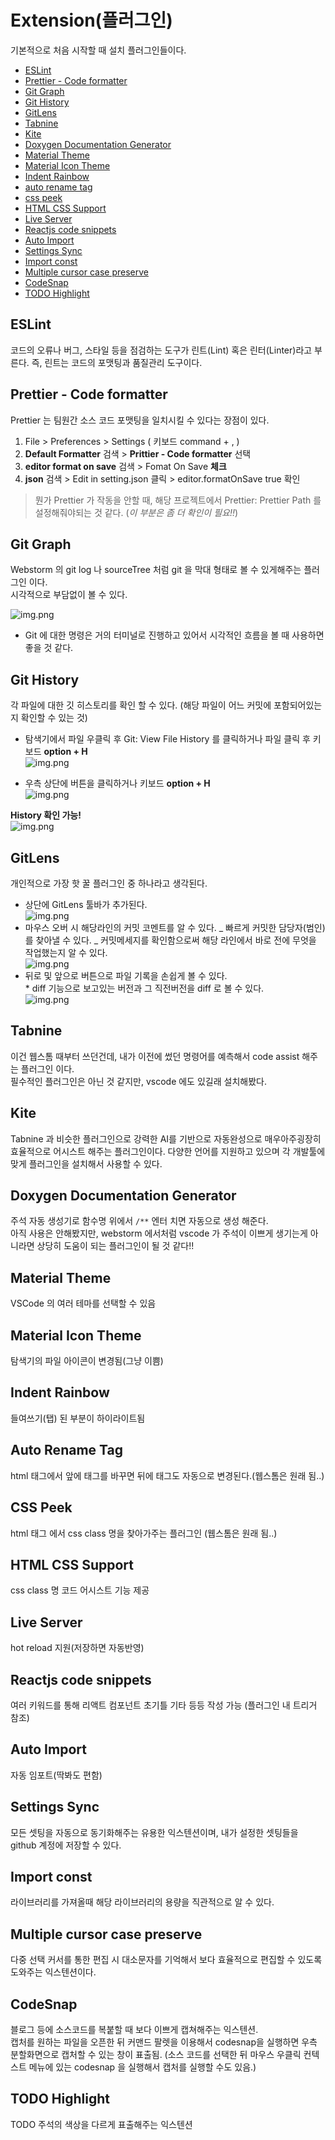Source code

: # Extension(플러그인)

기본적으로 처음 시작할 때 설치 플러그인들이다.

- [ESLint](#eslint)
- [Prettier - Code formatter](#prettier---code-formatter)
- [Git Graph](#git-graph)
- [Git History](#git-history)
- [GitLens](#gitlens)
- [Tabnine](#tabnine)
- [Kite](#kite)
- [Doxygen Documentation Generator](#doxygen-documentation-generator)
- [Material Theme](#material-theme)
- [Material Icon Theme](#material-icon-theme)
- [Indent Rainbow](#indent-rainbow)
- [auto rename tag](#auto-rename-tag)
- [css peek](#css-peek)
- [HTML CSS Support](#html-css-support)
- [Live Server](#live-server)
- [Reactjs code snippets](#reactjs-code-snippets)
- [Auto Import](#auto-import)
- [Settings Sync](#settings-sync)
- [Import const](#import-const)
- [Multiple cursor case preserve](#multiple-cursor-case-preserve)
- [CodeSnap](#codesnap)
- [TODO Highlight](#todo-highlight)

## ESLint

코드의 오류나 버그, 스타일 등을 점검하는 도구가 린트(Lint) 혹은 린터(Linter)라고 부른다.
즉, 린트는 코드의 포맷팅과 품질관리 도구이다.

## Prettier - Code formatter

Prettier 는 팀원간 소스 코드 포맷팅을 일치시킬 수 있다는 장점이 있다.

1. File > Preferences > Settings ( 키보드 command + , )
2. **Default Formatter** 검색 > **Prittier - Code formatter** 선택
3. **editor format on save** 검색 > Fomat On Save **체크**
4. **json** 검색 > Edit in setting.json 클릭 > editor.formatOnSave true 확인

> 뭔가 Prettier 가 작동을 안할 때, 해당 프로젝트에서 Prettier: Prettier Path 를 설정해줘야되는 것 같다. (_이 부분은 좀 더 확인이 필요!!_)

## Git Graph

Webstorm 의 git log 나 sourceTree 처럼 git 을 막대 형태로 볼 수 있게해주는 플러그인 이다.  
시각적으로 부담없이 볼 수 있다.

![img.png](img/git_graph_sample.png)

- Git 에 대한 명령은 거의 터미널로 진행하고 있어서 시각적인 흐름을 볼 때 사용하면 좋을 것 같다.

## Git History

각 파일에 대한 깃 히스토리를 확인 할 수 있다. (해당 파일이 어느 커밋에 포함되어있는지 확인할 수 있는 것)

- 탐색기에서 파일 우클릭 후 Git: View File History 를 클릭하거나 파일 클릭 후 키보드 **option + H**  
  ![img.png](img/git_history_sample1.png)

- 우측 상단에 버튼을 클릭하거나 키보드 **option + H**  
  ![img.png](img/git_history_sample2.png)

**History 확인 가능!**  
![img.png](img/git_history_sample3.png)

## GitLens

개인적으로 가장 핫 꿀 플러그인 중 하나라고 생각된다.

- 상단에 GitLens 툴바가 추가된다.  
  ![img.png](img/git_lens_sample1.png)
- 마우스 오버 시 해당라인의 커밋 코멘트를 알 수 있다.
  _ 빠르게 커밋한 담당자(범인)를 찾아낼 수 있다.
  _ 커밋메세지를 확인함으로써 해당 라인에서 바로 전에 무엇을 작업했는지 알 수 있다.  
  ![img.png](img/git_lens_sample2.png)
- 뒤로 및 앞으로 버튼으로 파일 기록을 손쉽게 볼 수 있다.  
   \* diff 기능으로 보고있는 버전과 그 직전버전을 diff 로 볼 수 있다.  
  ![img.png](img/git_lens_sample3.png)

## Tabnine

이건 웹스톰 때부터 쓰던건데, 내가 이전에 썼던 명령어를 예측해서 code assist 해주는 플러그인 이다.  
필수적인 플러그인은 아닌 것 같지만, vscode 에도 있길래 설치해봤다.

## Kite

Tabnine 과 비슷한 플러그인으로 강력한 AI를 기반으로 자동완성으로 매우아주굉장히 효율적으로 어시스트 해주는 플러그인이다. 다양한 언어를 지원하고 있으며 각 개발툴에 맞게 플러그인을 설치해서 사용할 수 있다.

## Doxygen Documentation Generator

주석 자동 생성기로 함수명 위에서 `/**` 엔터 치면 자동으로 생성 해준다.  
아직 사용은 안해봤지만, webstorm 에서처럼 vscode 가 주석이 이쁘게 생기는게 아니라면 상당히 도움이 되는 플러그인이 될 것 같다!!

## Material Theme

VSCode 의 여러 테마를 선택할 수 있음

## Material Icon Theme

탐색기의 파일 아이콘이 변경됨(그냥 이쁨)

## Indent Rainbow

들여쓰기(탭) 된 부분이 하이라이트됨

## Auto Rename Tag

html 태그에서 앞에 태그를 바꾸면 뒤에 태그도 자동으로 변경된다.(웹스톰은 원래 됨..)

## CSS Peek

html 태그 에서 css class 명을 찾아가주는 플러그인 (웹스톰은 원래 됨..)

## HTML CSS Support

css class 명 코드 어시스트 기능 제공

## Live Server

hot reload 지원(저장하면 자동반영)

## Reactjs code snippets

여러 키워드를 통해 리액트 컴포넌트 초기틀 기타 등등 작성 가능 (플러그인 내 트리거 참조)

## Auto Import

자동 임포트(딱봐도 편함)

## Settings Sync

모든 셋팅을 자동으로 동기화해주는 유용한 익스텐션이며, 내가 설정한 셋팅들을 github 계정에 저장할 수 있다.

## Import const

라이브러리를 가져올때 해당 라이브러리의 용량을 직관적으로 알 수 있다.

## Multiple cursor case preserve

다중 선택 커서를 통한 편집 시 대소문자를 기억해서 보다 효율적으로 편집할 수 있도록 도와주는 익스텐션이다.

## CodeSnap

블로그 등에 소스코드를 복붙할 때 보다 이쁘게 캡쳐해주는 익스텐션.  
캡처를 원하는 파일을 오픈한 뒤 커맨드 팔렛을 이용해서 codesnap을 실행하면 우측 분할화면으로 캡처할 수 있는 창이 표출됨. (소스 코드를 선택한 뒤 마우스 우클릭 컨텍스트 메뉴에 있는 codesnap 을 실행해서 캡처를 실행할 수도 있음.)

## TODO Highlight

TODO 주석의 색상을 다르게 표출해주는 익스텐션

- [Exercise goal]
Transcribe all records verbatim and omit each image.

- [Task solution]
Source code

: # Extension(플러그인)

기본적으로 처음 시작할 때 설치 플러그인들이다.

- [ESLint](#eslint)
- [Prettier - Code formatter](#prettier---code-formatter)
- [Git Graph](#git-graph)
- [Git History](#git-history)
- [GitLens](#gitlens)
- [Tabnine](#tabnine)
- [Kite](#kite)
- [Doxygen Documentation Generator](#doxygen-documentation-generator)
- [Material Theme](#material-theme)
- [Material Icon Theme](#material-icon-theme)
- [Indent Rainbow](#indent-rainbow)
- [auto rename tag](#auto-rename-tag)
- [css peek](#css-peek)
- [HTML CSS Support](#html-css-support)
- [Live Server](#live-server)
- [Reactjs code snippets](#reactjs-code-snippets)
- [Auto Import](#auto-import)
- [Settings Sync](#settings-sync)
- [Import const](#import-const)
- [Multiple cursor case preserve](#multiple-cursor-case-preserve)
- [CodeSnap](#codesnap)
- [TODO Highlight](#todo-highlight)

## ESLint

코드의 오류나 버그, 스타일 등을 점검하는 도구가 린트(Lint) 혹은 린터(Linter)라고 부른다.
즉, 린트는 코드의 포맷팅과 품질관리 도구이다.

## Prettier - Code formatter

Prettier 는 팀원간 소스 코드 포맷팅을 일치시킬 수 있다는 장점이 있다.

1. File > Preferences > Settings ( 키보드 command + , )
2. **Default Formatter** 검색 > **Prittier - Code formatter** 선택
3. **editor format on save** 검색 > Fomat On Save **체크**
4. **json** 검색 > Edit in setting.json 클릭 > editor.formatOnSave true 확인

> 뭔가 Prettier 가 작동을 안할 때, 해당 프로젝트에서 Prettier: Prettier Path 를 설정해줘야되는 것 같다. (_이 부분은 좀 더 확인이 필요!!_)

## Git Graph

Webstorm 의 git log 나 sourceTree 처럼 git 을 막대 형태로 볼 수 있게해주는 플러그인 이다.  
시각적으로 부담없이 볼 수 있다.

![img.png](img/git_graph_sample.png)

- Git 에 대한 명령은 거의 터미널로 진행하고 있어서 시각적인 흐름을 볼 때 사용하면 좋을 것 같다.

## Git History

각 파일에 대한 깃 히스토리를 확인 할 수 있다. (해당 파일이 어느 커밋에 포함되어있는지 확인할 수 있는 것)

- 탐색기에서 파일 우클릭 후 Git: View File History 를 클릭하거나 파일 클릭 후 키보드 **option + H**  
  ![img.png](img/git_history_sample1.png)

- 우측 상단에 버튼을 클릭하거나 키보드 **option + H**  
  ![img.png](img/git_history_sample2.png)

**History 확인 가능!**  
![img.png](img/git_history_sample3.png)

## GitLens

개인적으로 가장 핫 꿀 플러그인 중 하나라고 생각된다.

- 상단에 GitLens 툴바가 추가된다.  
  ![img.png](img/git_lens_sample1.png)
- 마우스 오버 시 해당라인의 커밋 코멘트를 알 수 있다.
  _ 빠르게 커밋한 담당자(범인)를 찾아낼 수 있다.
  _ 커밋메세지를 확인함으로써 해당 라인에서 바로 전에 무엇을 작업했는지 알 수 있다.  
  ![img.png](img/git_lens_sample2.png)
- 뒤로 및 앞으로 버튼으로 파일 기록을 손쉽게 볼 수 있다.  
   \* diff 기능으로 보고있는 버전과 그 직전버전을 diff 로 볼 수 있다.  
  ![img.png](img/git_lens_sample3.png)

## Tabnine

이건 웹스톰 때부터 쓰던건데, 내가 이전에 썼던 명령어를 예측해서 code assist 해주는 플러그인 이다.  
필수적인 플러그인은 아닌 것 같지만, vscode 에도 있길래 설치해봤다.

## Kite

Tabnine 과 비슷한 플러그인으로 강력한 AI를 기반으로 자동완성으로 매우아주굉장히 효율적으로 어시스트 해주는 플러그인이다. 다양한 언어를 지원하고 있으며 각 개발툴에 맞게 플러그인을 설치해서 사용할 수 있다.

## Doxygen Documentation Generator

주석 자동 생성기로 함수명 위에서 `/**` 엔터 치면 자동으로 생성 해준다.  
아직 사용은 안해봤지만, webstorm 에서처럼 vscode 가 주석이 이쁘게 생기는게 아니라면 상당히 도움이 되는 플러그인이 될 것 같다!!

## Material Theme

VSCode 의 여러 테마를 선택할 수 있음

## Material Icon Theme

탐색기의 파일 아이콘이 변경됨(그냥 이쁨)

## Indent Rainbow

들여쓰기(탭) 된 부분이 하이라이트됨

## Auto Rename Tag

html 태그에서 앞에 태그를 바꾸면 뒤에 태그도 자동으로 변경된다.(웹스톰은 원래 됨..)

## CSS Peek

html 태그 에서 css class 명을 찾아가주는 플러그인 (웹스톰은 원래 됨..)

## HTML CSS Support

css class 명 코드 어시스트 기능 제공

## Live Server

hot reload 지원(저장하면 자동반영)

## Reactjs code snippets

여러 키워드를 통해 리액트 컴포넌트 초기틀 기타 등등 작성 가능 (플러그인 내 트리거 참조)

## Auto Import

자동 임포트(딱봐도 편함)

## Settings Sync

모든 셋팅을 자동으로 동기화해주는 유용한 익스텐션이며, 내가 설정한 셋팅들을 github 계정에 저장할 수 있다.

## Import const

라이브러리를 가져올때 해당 라이브러리의 용량을 직관적으로 알 수 있다.

## Multiple cursor case preserve

다중 선택 커서를 통한 편집 시 대소문자를 기억해서 보다 효율적으로 편집할 수 있도록 도와주는 익스텐션이다.

## CodeSnap

블로그 등에 소스코드를 복붙할 때 보다 이쁘게 캡쳐해주는 익스텐션.  
캡처를 원하는 파일을 오픈한 뒤 커맨드 팔렛을 이용해서 codesnap을 실행하면 우측 분할화면으로 캡처할 수 있는 창이 표출됨. (소스 코드를 선택한 뒤 마우스 우클릭 컨텍스트 메뉴에 있는 codesnap 을 실행해서 캡처를 실행할 수도 있음.)

## TODO Highlight

TODO 주석의 색상을 다르게 표출해주는 익스텐션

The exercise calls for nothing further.